Jesus de Nazaré retomou e reinterpretou o “Não matarás!” do Decálogo e deixou para os discípulos e as discípulas recomendações extremamente restritivas. Em Mt 5,21-22, no contexto do Sermão da Montanha, ensina: “ouvistes que foi dito aos antigos: Não matarás, aquele que matar terá de responder no tribunal. Eu, porém, vos digo: todo aquele que se encolerizar contra seu irmão, terá de responder no tribunal; aquele que chamar seu irmão raqá estará sujeito ao julgamento do Sinédrio; aquele que lhe chamar moré terá de responder na geena de fogo”. Portanto, duas formas de violar o mandamento sem, necessariamente, tirar a vida física do outro: pela cólera e por palavras. Transcrevi as duas palavras como estão no grego por serem “palavras letais” na comunidade de Mateus, impossível de serem traduzidas em nossas línguas. Palavras letais são aquelas, encontradas em todas as línguas e culturas, que têm o poder de destruir a boa-fama alheia, ferir a dignidade, reduzir o outro a um verme. Enfim, matá-lo! São as palavras usadas pelos maridos para ferirem as esposas; os brancos para inferiorizarem, ainda mais, os pretos; os nativos para menosprezarem os estrangeiros e os migrantes; os da classe rica para humilharem quem trabalha para ela; os cultos para sublinharem sua diferença em relação aos iletrados; os policiais para se mostrarem superiores aos “bandidos”. Cada um, leitor e leitora, poderá alargar essa lista, onde “palavras letais” são usadas como armas para ferir e matar, não o físico, e sim a alma, a dignidade do outro.

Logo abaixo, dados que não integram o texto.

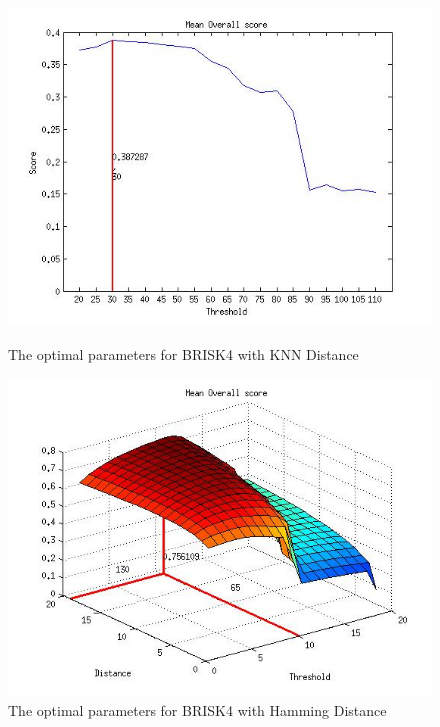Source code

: \documentclass{article}
\begin{document}
\begin{figure}[h!]
\begin{minipage}[b]{0.5\linewidth}
\includegraphics[scale=0.5]{../Drawings/OptimalParameters_BRISK4_BRISK4_KNN.jpg}
\caption{The optimal parameters for BRISK4 with KNN Distance}
\label{fig:sbriskHammingOptimal}
\end{minipage}
\begin{minipage}[b]{0.5\linewidth}
\includegraphics[scale=0.5]{../Drawings/OptimalParameters_BRISK4_BRISK4_Hamming.jpg}
\caption{The optimal parameters for BRISK4 with Hamming Distance}
\label{fig:sbriskHammingOptimal}
\end{minipage}
\begin{minipage}[b]{0.5\linewidth}

\end{minipage}
\end{figure}
\end{document}
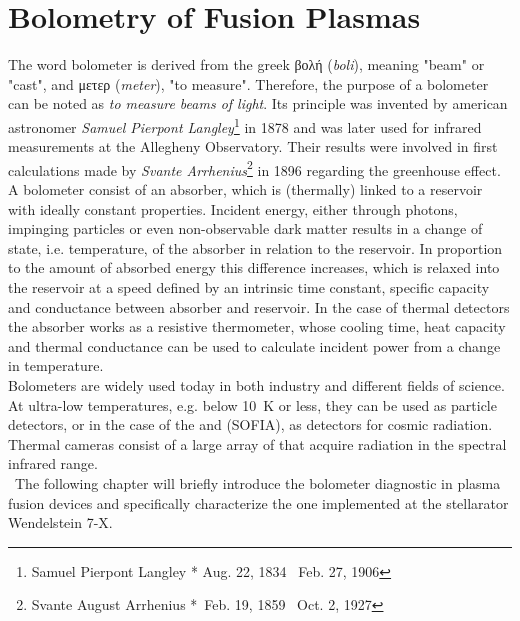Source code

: %
\chapter{Bolometry of Fusion Plasmas}\label{chap:bolometry}%
%
    The word bolometer is derived from the greek \textgreek{βολή} (\textit{boli}), meaning "beam" or "cast", and \textgreek{μετερ} (\textit{meter}), "to measure". Therefore, the purpose of a bolometer can be noted as \textit{to measure beams of light}. Its principle was invented by american astronomer \textit{Samuel Pierpont Langley}\footnote[1]{Samuel Pierpont Langley * Aug. 22, 1834 \textdagger~Feb. 27, 1906} in 1878 and was later used for infrared measurements at the Allegheny Observatory\cite{Langley1880,Langley1881}. Their results were involved in first calculations made by \textit{Svante Arrhenius}\footnote[2]{Svante August Arrhenius *~Feb. 19, 1859 \textdagger~Oct. 2, 1927} in 1896 regarding the greenhouse effect\cite{Arrhenius1896}.\\%
%
    \newline%
    A bolometer consist of an absorber, which is (thermally) linked to a reservoir with ideally constant properties. Incident energy, either through photons, impinging particles or even non-observable dark matter results in a change of state, i.e. temperature, of the absorber in relation to the reservoir. In proportion to the amount of absorbed energy this difference increases, which is relaxed into the reservoir at a speed defined by an intrinsic time constant, specific capacity and conductance between absorber and reservoir. In the case of thermal detectors the absorber works as a resistive thermometer, whose cooling time, heat capacity and thermal conductance can be used to calculate incident power from a change in temperature.\\%
    Bolometers are widely used today in both industry and different fields of science. At ultra-low temperatures, e.g. below \SI{10}{\kelvin} or less, they can be used as particle detectors, or in the case of the \cite{Gildemeister1999} and  (SOFIA), as detectors for cosmic radiation.\cite{Huebers2000} Thermal cameras consist of a large array of  that acquire radiation in the spectral infrared range\cite{Kumar2003}.\\%
    \,\newline%
    The following chapter will briefly introduce the bolometer diagnostic in plasma fusion devices and specifically characterize the one implemented at the stellarator Wendelstein 7-X.%
%
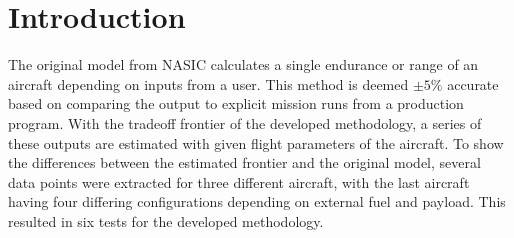 \section{Introduction}
The original model from NASIC calculates a single endurance or range of an aircraft depending on inputs from a user. This method is deemed $\pm 5\%$ accurate based on comparing the output to explicit mission runs from a production program. With the tradeoff frontier of the developed methodology, a series of these outputs are estimated with given flight parameters of the aircraft. To show the differences between the estimated frontier and the original model, several data points were extracted for three different aircraft, with the last aircraft having four differing configurations depending on external fuel and payload. This resulted in six tests for the developed methodology.\par
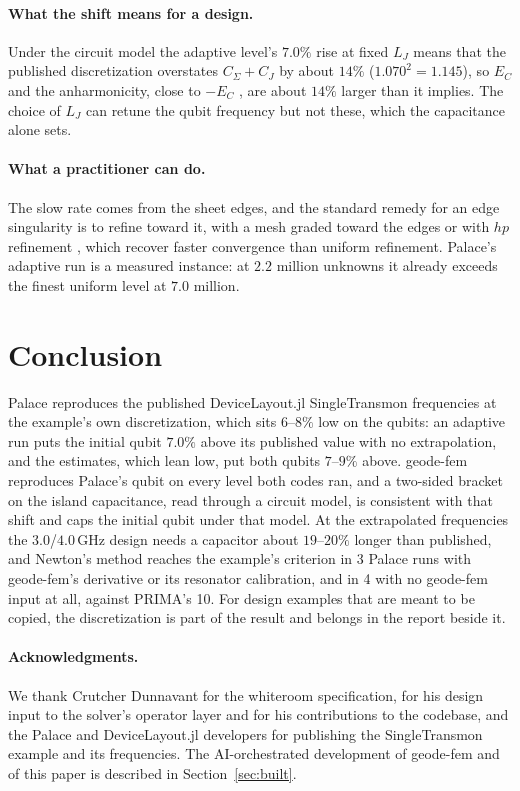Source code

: \documentclass{anvil-paper}
\begin{document}
\paragraph{What the shift means for a design.}
Under the circuit model the adaptive level's $7.0\%$ rise at fixed $L_J$
means that the published discretization overstates $C_\Sigma + C_J$ by
about $14\%$ ($1.070^2 = 1.145$), so $E_C$ and the anharmonicity, close to
$-E_C$ \citep{koch2007charge}, are about $14\%$ larger than it implies.
The choice of $L_J$ can retune the qubit frequency but not these, which the
capacitance alone sets.

\paragraph{What a practitioner can do.}
The slow rate comes from the sheet edges, and the standard remedy for an
edge singularity is to refine toward it, with a mesh graded toward the
edges or with $hp$ refinement \citep{demkowicz2006computing}, which recover
faster convergence than uniform refinement. Palace's adaptive run is a
measured instance: at $2.2$ million unknowns it already exceeds the finest
uniform level at $7.0$ million.

\section{Conclusion}
\label{sec:conclusion}

Palace reproduces the published DeviceLayout.jl SingleTransmon
frequencies at the example's own discretization, which sits $6$--$8\%$ low on the qubits: an adaptive run puts the
initial qubit $7.0\%$ above its published value with no extrapolation, and
the estimates, which lean low, put both qubits $7$--$9\%$ above. geode-fem
reproduces Palace's qubit on every level both codes ran, and a two-sided
bracket on the island capacitance, read through a circuit model, is
consistent with that shift and caps the initial qubit under that model. At
the extrapolated frequencies the $3.0$/$4.0$\,GHz design needs a capacitor
about $19$--$20\%$ longer than published, and Newton's method reaches the
example's criterion in 3 Palace runs
with geode-fem's derivative or its resonator calibration, and in 4 with no
geode-fem input at all, against PRIMA's 10. For design
examples that are
meant to be copied, the discretization is part of the result and belongs
in the report beside it.

\paragraph{Acknowledgments.}
We thank Crutcher Dunnavant for the whiteroom specification, for his
design input to the solver's operator layer and for his contributions to
the codebase, and the Palace and DeviceLayout.jl developers for publishing
the SingleTransmon example and its frequencies. The AI-orchestrated
development of geode-fem and of this paper is described in
Section~\ref{sec:built}.



\end{document}
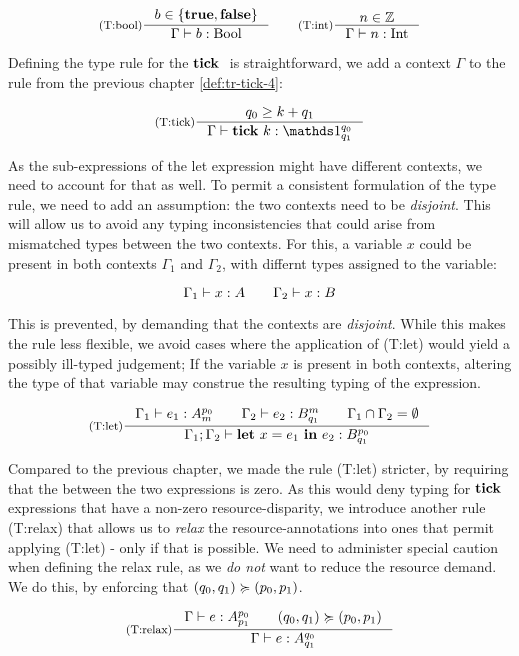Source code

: \[
   \inference[(T:bool)]
   {b \in \{\true, \false\}}
   {\typing{\Gamma}{b}{\text{\bool}}}%
   \qquad
   \inference[(T:int)]
   {n \in \mathbb{Z}}
   {\typing{\Gamma}{n}{\text{\typeint}}}
\]

Defining the type rule for the \(\mathbf{tick}~\) is straightforward, we add a context \(\Gamma\) to the rule from the previous chapter \cref{def:tr-tick-4}:

\[
   \inference[(T:tick)]
   {q_0 \geq k + q_1}
   {\typing{\Gamma}{\tick{k}}{\ratype{\unit}{q_0}{q_1}}}
\]

As the sub-expressions of the let expression might have different contexts, we need to account for that as well. To permit a consistent formulation of the type rule, we need to add an assumption: the two contexts need to be \emph{disjoint}. This will allow us to avoid any typing inconsistencies that could arise from mismatched types between the two contexts. 
For this, a variable \(x\) could be present in both contexts \(\Gamma_1\) and \(\Gamma_2\), with differnt types assigned to the variable:

\[
   \Gamma_1 \vdash x : A \qquad \Gamma_2 \vdash x : B
\]

This is prevented, by demanding that the contexts are \emph{disjoint}. While this makes the rule less flexible, we avoid cases where the application of (T:let) would yield a possibly ill-typed judgement; If the variable \(x\) is present in both contexts, altering the type of that variable may construe the resulting typing of the expression.

\[
   \inference[(T:let)]
   {\typing{\Gamma_1}{e_1}{\ratype{A}{p_0}{m}} \qquad \typing{\Gamma_2}{e_2}{\ratype{B}{m}{q_1}} \qquad \Gamma_1 \cap \Gamma_2 = \emptyset}
   {\typing{\Gamma_1; \Gamma_2}{\letexp{x}{e_1}{e_2}}{\ratype{B}{p_0}{q_1}}}
\]

Compared to the previous chapter, we made the rule (T:let) stricter, by requiring that the  between the two expressions is zero. As this would deny typing for \(\mathbf{tick}~\) expressions that have a non-zero resource-disparity, we introduce another rule (T:relax) that allows us to \emph{relax} the resource-annotations into ones that permit applying (T:let) - only if that is possible. 
We need to administer special caution when defining the relax rule, as we \emph{do not} want to reduce the resource demand. We do this, by enforcing that \((q_0, q_1) \succcurlyeq (p_0, p_1)\).

\[
   \inference[(T:relax)]
   {\typing{\Gamma}{e}{\ratype{A}{p_0}{p_1}} \qquad (q_0, q_1) \relaxation (p_0, p_1)}
   {\typing{\Gamma}{e}{\ratype{A}{q_0}{q_1}}}
\]



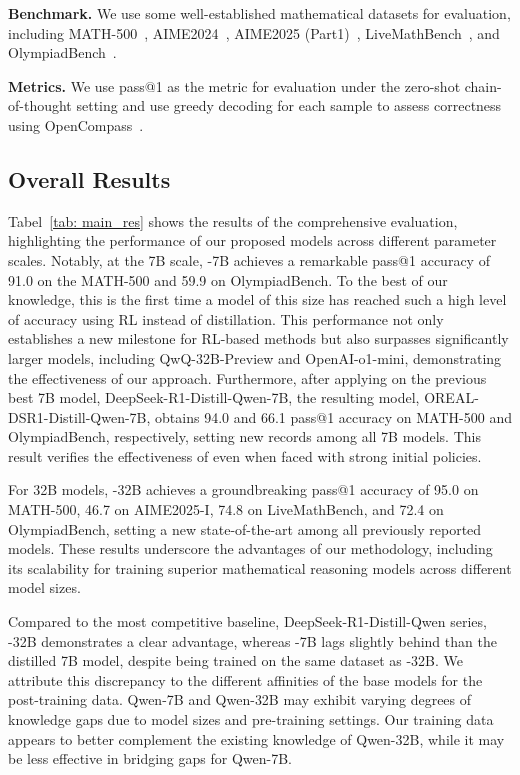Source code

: \noindent\textbf{Benchmark.}
We use some well-established mathematical datasets for evaluation, including MATH-500~\cite{hendrycks2021measuring}, AIME2024~\cite{AIME2024}, AIME2025 (Part1)~\cite{AIME2024}, LiveMathBench~\cite{liu2024your}, and OlympiadBench~\cite{he2024olympiadbench}.

\noindent\textbf{Metrics.}
We use pass@1 as the metric for evaluation under the zero-shot chain-of-thought setting and use greedy decoding for each sample to assess correctness using OpenCompass~\cite{2023opencompass}.



\subsection{Overall Results}

Tabel~\ref{tab: main_res} shows the results of the comprehensive evaluation, highlighting the performance of our proposed models across different parameter scales. 
Notably, at the 7B scale, \methodname{}-7B achieves a remarkable pass@1 accuracy of 91.0 on the MATH-500 and 59.9 on OlympiadBench. 
To the best of our knowledge, this is the first time a model of this size has reached such a high level of accuracy using RL instead of distillation. 
This performance not only establishes a new milestone for RL-based methods but also surpasses significantly larger models, including QwQ-32B-Preview and OpenAI-o1-mini, demonstrating the effectiveness of our approach.
Furthermore, after applying \methodname{} on the previous best 7B model, DeepSeek-R1-Distill-Qwen-7B, the resulting model, OREAL-DSR1-Distill-Qwen-7B, obtains 94.0 and 66.1 pass@1 accuracy on MATH-500 and OlympiadBench, respectively, setting new records among all 7B models. This result verifies the effectiveness of \methodname{} even when faced with strong initial policies.

For 32B models, \methodname{}-32B achieves a groundbreaking pass@1 accuracy of 95.0 on MATH-500, 46.7 on AIME2025-I, 74.8 on LiveMathBench, and 72.4 on OlympiadBench, setting a new state-of-the-art among all previously reported models.
These results underscore the advantages of our methodology, including its scalability for training superior mathematical reasoning models across different model sizes.

Compared to the most competitive baseline, DeepSeek-R1-Distill-Qwen series, \methodname{}-32B demonstrates a clear advantage, whereas \methodname{}-7B lags slightly behind than the distilled 7B model, despite being trained on the same dataset as \methodname{}-32B. We attribute this discrepancy to the different affinities of the base models for the post-training data. Qwen-7B and Qwen-32B may exhibit varying degrees of knowledge gaps due to model sizes and pre-training settings. Our training data appears to better complement the existing knowledge of Qwen-32B, while it may be less effective in bridging gaps for Qwen-7B.

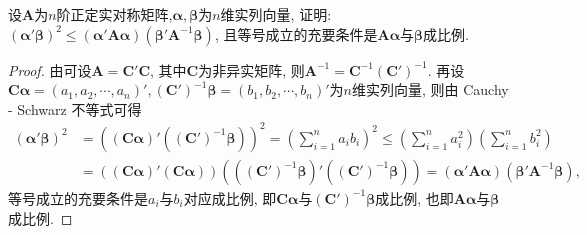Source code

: \documentclass[../../main.tex]{subfiles}%
\begin{document}
\begin{example}
设$\boldsymbol{A}$为$n$阶正定实对称矩阵,$\boldsymbol{\alpha}, \boldsymbol{\beta}$为$n$维实列向量, 证明: $(\boldsymbol{\alpha}'\boldsymbol{\beta})^2\leqslant  (\boldsymbol{\alpha}'\boldsymbol{A}\boldsymbol{\alpha})(\boldsymbol{\beta}'\boldsymbol{A}^{-1}\boldsymbol{\beta})$, 且等号成立的充要条件是$\boldsymbol{A}\boldsymbol{\alpha}$与$\boldsymbol{\beta}$成比例.
\end{example}
\begin{proof}
由可设$\boldsymbol{A}=\boldsymbol{C}'\boldsymbol{C}$, 其中$\boldsymbol{C}$为非异实矩阵, 则$\boldsymbol{A}^{-1}=\boldsymbol{C}^{-1}(\boldsymbol{C}')^{-1}$. 再设$\boldsymbol{C}\boldsymbol{\alpha}=(a_1, a_2, \cdots, a_n)', (\boldsymbol{C}')^{-1}\boldsymbol{\beta}=(b_1, b_2, \cdots, b_n)'$为$n$维实列向量, 则由 Cauchy - Schwarz 不等式可得
\begin{align*}
(\boldsymbol{\alpha}'\boldsymbol{\beta})^2 
&= ((\boldsymbol{C}\boldsymbol{\alpha})'((\boldsymbol{C}')^{-1}\boldsymbol{\beta}))^2 = \left(\sum_{i = 1}^n a_ib_i\right)^2\leqslant  \left(\sum_{i = 1}^n a_i^2\right)\left(\sum_{i = 1}^n b_i^2\right)\\
&= ((\boldsymbol{C}\boldsymbol{\alpha})'(\boldsymbol{C}\boldsymbol{\alpha}))((( \boldsymbol{C}')^{-1}\boldsymbol{\beta})'((\boldsymbol{C}')^{-1}\boldsymbol{\beta})) = (\boldsymbol{\alpha}'\boldsymbol{A}\boldsymbol{\alpha})(\boldsymbol{\beta}'\boldsymbol{A}^{-1}\boldsymbol{\beta}),
\end{align*}
等号成立的充要条件是$a_i$与$b_i$对应成比例, 即$\boldsymbol{C}\boldsymbol{\alpha}$与$(\boldsymbol{C}')^{-1}\boldsymbol{\beta}$成比例, 也即$\boldsymbol{A}\boldsymbol{\alpha}$与$\boldsymbol{\beta}$成比例. 
\end{proof}
\end{document}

Em consonância com os ensinamentos de Jesus de Nazaré, o “não matarás” se aplica a mil outras situações, incluindo o aborto, assassinato cruel, cada vez mais aceito e admitido em nossa sociedade “cristã”. Pensemos nas mortes causadas pelos políticos corruptos que roubam verbas destinadas a obras de saneamento básico em regiões periféricas e pobres, de modo a perpetuar a incidência de mortalidade infantil, que poderia ser diminuída ou erradicada. Nas mortes morais e físicas causadas pelas fakenews disseminadas nas redes sociais, à margem do compromisso com a verdade, a ética e a justiça. Nas mortes causadas pelas mudanças climáticas, cujos responsáveis, ávidos pelo lucro, olvidam as trágicas consequências de suas decisões egoístas. Nas mortes causadas pelas guerras, não apenas os corpos humanos dilacerados por bombardeiros, também a situação de pessoas que morrem no anonimato, pois a guerra impediu-lhes o acesso ao necessário para sobreviver. Nos pais abandonados por filhos ingratos nos asilos, sem receberem o devido afeto, que morrem carecendo de amor e de reconhecimento de sua dignidade. Nos pobres explorados por líderes religiosos estelionatários que abusam de sua boa-fé e lhes exigem o dízimo até do dinheirinho que possuem para comer e comprar remédios. Esses e tantos outros são igualmente assassinatos, na avaliação da fé cristã. Os leitores e leitoras poderão levar a lista adiante e acrescentar-lhe novas situações.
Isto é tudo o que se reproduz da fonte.